Si bien desarrollar un F2P es relativamente barato, el marketing para mantener un flujo constante de jugadores es abrumador; más de la mitad del presupuesto se va en publicidad, posicionamiento web y anuncios en las RRSS. La optimización de los métodos de publicidad, retención y pago de un F2P son el principal quebradero de cabeza de un juego de este tipo. Atraer a cada usuario, sea o no de pago, ha costado una cantidad de dinero que se espera recuperar con intereses. Si el juego aliena a la mayoría de usuarios con paywalls o precios abusivos, la empresa se arriesga a no recuperar jamás esa inversión. A ello hay que añadirle la estandarización de la economía basada en los tipos de moneda.
En un F2P suele haber moneda blanda y moneda dura; la moneda blanda o soft-coin (como las monedas en el Clash Royale) se consigue fácilmente dentro del juego y sirve para subir de nivel o adquirir algunas mejoras. La moneda dura o hard-coin en cambio, sólo se puede adquirir en grandes sumas con dinero real y sirve para conseguir más moneda blanda y, sobre todo, para sortear los tiempos de espera. En muchos juegos F2P hay un límite de veces que el jugador puede jugar durante cierto tiempo (como sucede en el Candy Crush, o al abrir cofres en Clash Royale), tras lo hay que esperar a que el cronómetro se reinicie por sí solo o bien pagar para jugar inmediatamente. Esto tiende a redundar en partidas cortas, en intervalos de horas o minutos dependiendo del juego.
Abordar el F2P desde una filosofía más inclusiva y equilibrada potencia que muchos más usuarios se vean atraídos y puedan disfrutar de esos títulos con todo su contenido al completo sin tener que gastar nada. Pero hasta este sistema es susceptible de desvirtuarse, como veremos.

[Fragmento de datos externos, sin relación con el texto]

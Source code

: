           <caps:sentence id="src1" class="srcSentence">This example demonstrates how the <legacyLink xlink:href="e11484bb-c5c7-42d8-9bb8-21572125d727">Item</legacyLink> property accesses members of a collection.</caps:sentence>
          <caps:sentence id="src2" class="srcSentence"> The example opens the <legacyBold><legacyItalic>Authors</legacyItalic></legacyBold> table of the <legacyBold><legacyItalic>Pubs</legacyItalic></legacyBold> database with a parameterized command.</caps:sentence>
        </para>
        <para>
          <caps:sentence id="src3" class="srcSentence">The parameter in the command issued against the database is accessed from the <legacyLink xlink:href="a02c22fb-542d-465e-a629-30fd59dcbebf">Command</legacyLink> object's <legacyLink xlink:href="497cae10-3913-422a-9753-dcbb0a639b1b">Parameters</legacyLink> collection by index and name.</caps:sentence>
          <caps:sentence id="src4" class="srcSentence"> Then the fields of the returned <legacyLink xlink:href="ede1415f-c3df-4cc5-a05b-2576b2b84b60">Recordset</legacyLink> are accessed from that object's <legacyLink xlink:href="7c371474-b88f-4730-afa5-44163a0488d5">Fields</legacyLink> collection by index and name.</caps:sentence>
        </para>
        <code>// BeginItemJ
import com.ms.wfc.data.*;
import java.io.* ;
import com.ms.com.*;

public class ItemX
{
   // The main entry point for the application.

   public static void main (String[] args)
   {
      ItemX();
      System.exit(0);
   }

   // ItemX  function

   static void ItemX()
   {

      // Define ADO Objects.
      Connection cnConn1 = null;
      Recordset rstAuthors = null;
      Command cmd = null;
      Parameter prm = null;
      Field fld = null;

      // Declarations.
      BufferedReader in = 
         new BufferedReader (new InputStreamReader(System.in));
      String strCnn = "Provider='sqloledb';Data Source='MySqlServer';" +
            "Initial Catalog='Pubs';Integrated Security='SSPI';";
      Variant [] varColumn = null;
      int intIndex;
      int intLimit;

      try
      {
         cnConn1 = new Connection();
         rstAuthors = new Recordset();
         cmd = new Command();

Por mucho que puedan disfrutarse sin pagar dinero real, los free-to-play necesitan incitar al usuario a pagar. No se trata sólo de invadir las interfaces con enlaces a la tienda del juego o bombardear a suculentas ofertas; las mismas mecánicas del juego participan de esa presión constante. En los F2P estamos siempre progresando, desbloqueando niveles, inventario y habilidades, mejorando y coleccionando personajes; pasamos más tiempo gestionando nuestros recursos que jugando la mecánica principal. La repetición, la acumulación y la recompensa rápida contribuyen a la tentación de pagar para conseguir más rápidamente los objetivos a largo plazo. A ello que hay que añadirle que la mayoría de ítems de pago en un F2P son consumibles (por ejemplo munición especial), lo que implica que se pueden volver a comprar una y otra vez. En un reciente artículo de Eurogamer.net, un ex-empleado de Bioware afirmaba haber visto jugadores gastando hasta 15.000 dólares en cartas del multijugador de Mass Effect 3. Lo que nos lleva al siguiente dilema que enfrentan muchos F2P: las ballenas.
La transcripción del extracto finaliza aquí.